- [About this exercise]:
This exercise asks for the records to be retyped exactly as they read.

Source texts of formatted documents
§ §
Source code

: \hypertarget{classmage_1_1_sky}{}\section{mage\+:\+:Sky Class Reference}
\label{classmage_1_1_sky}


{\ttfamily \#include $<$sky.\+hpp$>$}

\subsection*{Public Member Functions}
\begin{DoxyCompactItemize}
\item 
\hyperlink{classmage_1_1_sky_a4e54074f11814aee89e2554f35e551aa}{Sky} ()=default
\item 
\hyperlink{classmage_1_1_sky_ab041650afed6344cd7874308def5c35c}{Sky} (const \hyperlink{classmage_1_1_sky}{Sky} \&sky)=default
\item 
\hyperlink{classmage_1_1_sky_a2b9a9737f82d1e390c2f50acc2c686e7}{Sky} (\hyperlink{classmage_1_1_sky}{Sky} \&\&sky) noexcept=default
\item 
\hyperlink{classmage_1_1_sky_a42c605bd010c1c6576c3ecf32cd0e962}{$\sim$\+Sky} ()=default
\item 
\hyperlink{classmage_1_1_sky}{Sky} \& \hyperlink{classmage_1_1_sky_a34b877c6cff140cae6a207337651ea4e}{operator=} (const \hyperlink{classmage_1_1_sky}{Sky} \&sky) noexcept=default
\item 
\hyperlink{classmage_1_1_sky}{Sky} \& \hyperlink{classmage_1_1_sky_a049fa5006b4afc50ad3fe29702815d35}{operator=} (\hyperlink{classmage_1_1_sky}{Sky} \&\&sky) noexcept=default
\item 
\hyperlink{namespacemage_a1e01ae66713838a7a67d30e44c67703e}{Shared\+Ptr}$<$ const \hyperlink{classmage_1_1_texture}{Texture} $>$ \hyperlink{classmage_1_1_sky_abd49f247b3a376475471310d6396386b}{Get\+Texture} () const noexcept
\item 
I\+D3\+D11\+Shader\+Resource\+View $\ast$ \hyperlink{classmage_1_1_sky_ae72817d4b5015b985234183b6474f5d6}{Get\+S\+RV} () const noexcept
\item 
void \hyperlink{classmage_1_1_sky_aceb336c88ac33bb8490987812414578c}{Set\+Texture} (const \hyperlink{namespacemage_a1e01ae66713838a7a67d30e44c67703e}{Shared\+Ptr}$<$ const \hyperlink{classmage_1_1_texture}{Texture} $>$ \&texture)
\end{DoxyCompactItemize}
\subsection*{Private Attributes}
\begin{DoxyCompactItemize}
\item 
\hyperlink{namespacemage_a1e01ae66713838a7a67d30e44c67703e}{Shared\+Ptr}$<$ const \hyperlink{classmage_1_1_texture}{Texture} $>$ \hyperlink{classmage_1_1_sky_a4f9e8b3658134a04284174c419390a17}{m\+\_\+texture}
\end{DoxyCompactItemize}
§ §
- [Response]:
Source code

: \hypertarget{classmage_1_1_sky}{}\section{mage\+:\+:Sky Class Reference}
\label{classmage_1_1_sky}


{\ttfamily \#include $<$sky.\+hpp$>$}

\subsection*{Public Member Functions}
\begin{DoxyCompactItemize}
\item 
\hyperlink{classmage_1_1_sky_a4e54074f11814aee89e2554f35e551aa}{Sky} ()=default
\item 
\hyperlink{classmage_1_1_sky_ab041650afed6344cd7874308def5c35c}{Sky} (const \hyperlink{classmage_1_1_sky}{Sky} \&sky)=default
\item 
\hyperlink{classmage_1_1_sky_a2b9a9737f82d1e390c2f50acc2c686e7}{Sky} (\hyperlink{classmage_1_1_sky}{Sky} \&\&sky) noexcept=default
\item 
\hyperlink{classmage_1_1_sky_a42c605bd010c1c6576c3ecf32cd0e962}{$\sim$\+Sky} ()=default
\item 
\hyperlink{classmage_1_1_sky}{Sky} \& \hyperlink{classmage_1_1_sky_a34b877c6cff140cae6a207337651ea4e}{operator=} (const \hyperlink{classmage_1_1_sky}{Sky} \&sky) noexcept=default
\item 
\hyperlink{classmage_1_1_sky}{Sky} \& \hyperlink{classmage_1_1_sky_a049fa5006b4afc50ad3fe29702815d35}{operator=} (\hyperlink{classmage_1_1_sky}{Sky} \&\&sky) noexcept=default
\item 
\hyperlink{namespacemage_a1e01ae66713838a7a67d30e44c67703e}{Shared\+Ptr}$<$ const \hyperlink{classmage_1_1_texture}{Texture} $>$ \hyperlink{classmage_1_1_sky_abd49f247b3a376475471310d6396386b}{Get\+Texture} () const noexcept
\item 
I\+D3\+D11\+Shader\+Resource\+View $\ast$ \hyperlink{classmage_1_1_sky_ae72817d4b5015b985234183b6474f5d6}{Get\+S\+RV} () const noexcept
\item 
void \hyperlink{classmage_1_1_sky_aceb336c88ac33bb8490987812414578c}{Set\+Texture} (const \hyperlink{namespacemage_a1e01ae66713838a7a67d30e44c67703e}{Shared\+Ptr}$<$ const \hyperlink{classmage_1_1_texture}{Texture} $>$ \&texture)
\end{DoxyCompactItemize}
\subsection*{Private Attributes}
\begin{DoxyCompactItemize}
\item 
\hyperlink{namespacemage_a1e01ae66713838a7a67d30e44c67703e}{Shared\+Ptr}$<$ const \hyperlink{classmage_1_1_texture}{Texture} $>$ \hyperlink{classmage_1_1_sky_a4f9e8b3658134a04284174c419390a17}{m\+\_\+texture}
\end{DoxyCompactItemize}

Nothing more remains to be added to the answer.